● **Work to be completed**:
Would you please copy each line of the data in which the string "more" occurs?

##########

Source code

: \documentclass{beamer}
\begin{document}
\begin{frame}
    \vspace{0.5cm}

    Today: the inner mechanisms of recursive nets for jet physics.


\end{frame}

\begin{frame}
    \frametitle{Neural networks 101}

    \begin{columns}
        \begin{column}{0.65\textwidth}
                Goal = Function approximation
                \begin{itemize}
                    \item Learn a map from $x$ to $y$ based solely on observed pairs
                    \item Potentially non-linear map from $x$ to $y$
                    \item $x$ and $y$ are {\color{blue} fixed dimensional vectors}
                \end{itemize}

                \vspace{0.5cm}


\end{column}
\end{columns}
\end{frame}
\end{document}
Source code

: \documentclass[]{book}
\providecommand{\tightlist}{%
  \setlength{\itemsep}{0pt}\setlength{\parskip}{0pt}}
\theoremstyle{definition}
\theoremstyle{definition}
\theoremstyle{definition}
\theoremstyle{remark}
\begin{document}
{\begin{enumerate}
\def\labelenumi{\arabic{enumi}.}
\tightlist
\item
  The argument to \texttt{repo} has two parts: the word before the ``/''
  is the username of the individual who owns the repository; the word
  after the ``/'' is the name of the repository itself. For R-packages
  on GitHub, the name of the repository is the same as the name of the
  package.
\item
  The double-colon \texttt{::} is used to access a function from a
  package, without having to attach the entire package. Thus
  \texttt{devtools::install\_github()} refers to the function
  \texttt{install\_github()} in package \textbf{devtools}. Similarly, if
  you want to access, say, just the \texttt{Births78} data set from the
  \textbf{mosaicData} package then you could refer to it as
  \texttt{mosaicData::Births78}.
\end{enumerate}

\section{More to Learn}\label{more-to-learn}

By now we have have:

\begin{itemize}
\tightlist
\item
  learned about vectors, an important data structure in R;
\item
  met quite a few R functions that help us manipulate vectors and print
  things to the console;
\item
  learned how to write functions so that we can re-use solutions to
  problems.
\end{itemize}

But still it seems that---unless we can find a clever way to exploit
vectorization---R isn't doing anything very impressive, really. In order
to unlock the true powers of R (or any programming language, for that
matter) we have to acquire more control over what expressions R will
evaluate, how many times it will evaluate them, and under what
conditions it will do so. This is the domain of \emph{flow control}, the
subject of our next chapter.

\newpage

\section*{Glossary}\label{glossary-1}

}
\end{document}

##########

● **Answer area**:
\section{More to Learn}\label{more-to-learn}
matter) we have to acquire more control over what expressions R will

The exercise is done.